### Instructions to follow
Only the lines below from the one containing "- [Element Interface](ElementInterface)" to the one containing "- Price must be a positive decimal" should be repeated, both included and unchanged.

### Provided records
::::
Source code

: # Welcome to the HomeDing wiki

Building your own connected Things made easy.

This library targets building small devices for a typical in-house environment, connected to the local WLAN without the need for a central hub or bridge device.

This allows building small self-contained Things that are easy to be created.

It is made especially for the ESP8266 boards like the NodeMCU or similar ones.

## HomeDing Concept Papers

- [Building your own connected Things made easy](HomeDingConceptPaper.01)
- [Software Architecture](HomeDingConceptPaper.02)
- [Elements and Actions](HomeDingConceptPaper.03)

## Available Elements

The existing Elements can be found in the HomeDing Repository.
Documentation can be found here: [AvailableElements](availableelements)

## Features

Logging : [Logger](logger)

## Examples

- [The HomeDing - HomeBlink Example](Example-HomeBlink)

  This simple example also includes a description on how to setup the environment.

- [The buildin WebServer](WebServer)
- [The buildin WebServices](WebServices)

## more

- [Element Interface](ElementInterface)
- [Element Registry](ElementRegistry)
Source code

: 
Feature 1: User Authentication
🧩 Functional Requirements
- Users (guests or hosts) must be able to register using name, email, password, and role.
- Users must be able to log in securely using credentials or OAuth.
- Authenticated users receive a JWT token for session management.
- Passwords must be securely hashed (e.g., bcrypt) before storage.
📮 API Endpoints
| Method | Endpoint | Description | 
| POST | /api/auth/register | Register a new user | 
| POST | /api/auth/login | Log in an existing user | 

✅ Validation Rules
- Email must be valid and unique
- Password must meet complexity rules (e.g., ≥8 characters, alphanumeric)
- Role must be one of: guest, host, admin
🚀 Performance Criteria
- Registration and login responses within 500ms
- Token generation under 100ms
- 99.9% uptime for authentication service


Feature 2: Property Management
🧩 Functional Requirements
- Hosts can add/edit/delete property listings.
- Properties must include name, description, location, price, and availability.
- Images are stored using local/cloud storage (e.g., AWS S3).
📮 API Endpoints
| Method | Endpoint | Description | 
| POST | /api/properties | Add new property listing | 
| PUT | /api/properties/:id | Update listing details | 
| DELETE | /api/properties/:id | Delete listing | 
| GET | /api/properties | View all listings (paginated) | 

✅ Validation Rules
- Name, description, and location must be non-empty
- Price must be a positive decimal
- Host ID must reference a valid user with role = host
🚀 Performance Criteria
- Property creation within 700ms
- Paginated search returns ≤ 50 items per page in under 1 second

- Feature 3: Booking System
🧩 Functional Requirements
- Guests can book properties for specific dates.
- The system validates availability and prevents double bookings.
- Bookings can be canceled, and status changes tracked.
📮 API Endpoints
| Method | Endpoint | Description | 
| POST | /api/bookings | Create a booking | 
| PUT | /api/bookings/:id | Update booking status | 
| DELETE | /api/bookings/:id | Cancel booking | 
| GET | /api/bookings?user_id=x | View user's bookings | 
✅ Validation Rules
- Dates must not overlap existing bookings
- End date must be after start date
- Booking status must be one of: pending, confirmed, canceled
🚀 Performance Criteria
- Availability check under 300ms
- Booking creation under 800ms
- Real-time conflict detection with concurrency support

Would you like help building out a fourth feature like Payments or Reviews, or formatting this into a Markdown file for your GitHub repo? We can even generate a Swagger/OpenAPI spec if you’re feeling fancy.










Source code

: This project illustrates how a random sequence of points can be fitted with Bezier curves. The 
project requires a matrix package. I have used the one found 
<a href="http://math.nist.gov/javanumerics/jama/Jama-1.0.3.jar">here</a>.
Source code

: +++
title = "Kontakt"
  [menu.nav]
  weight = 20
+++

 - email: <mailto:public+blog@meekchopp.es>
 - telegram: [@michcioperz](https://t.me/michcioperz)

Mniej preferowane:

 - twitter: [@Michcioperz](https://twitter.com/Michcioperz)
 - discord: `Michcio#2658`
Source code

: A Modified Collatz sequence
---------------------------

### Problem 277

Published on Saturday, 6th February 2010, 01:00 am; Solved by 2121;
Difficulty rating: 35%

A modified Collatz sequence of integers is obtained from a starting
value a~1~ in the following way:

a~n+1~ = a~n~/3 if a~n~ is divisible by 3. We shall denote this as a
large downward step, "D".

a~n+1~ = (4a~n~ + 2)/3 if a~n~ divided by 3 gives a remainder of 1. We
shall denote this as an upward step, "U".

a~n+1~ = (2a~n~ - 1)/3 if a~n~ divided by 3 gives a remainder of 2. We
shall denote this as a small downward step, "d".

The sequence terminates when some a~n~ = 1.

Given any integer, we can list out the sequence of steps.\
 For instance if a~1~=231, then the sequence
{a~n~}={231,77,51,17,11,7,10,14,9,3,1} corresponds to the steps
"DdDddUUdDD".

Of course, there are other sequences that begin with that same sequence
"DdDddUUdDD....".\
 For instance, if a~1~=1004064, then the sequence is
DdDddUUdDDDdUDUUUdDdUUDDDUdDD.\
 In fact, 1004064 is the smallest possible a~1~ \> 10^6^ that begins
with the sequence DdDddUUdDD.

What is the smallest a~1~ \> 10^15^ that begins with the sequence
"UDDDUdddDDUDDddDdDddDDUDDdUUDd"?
::::
### Output of the task
- [Element Interface](ElementInterface)
- [Element Registry](ElementRegistry)
Source code

: 
Feature 1: User Authentication
🧩 Functional Requirements
- Users (guests or hosts) must be able to register using name, email, password, and role.
- Users must be able to log in securely using credentials or OAuth.
- Authenticated users receive a JWT token for session management.
- Passwords must be securely hashed (e.g., bcrypt) before storage.
📮 API Endpoints
| Method | Endpoint | Description | 
| POST | /api/auth/register | Register a new user | 
| POST | /api/auth/login | Log in an existing user | 

✅ Validation Rules
- Email must be valid and unique
- Password must meet complexity rules (e.g., ≥8 characters, alphanumeric)
- Role must be one of: guest, host, admin
🚀 Performance Criteria
- Registration and login responses within 500ms
- Token generation under 100ms
- 99.9% uptime for authentication service


Feature 2: Property Management
🧩 Functional Requirements
- Hosts can add/edit/delete property listings.
- Properties must include name, description, location, price, and availability.
- Images are stored using local/cloud storage (e.g., AWS S3).
📮 API Endpoints
| Method | Endpoint | Description | 
| POST | /api/properties | Add new property listing | 
| PUT | /api/properties/:id | Update listing details | 
| DELETE | /api/properties/:id | Delete listing | 
| GET | /api/properties | View all listings (paginated) | 

✅ Validation Rules
- Name, description, and location must be non-empty
- Price must be a positive decimal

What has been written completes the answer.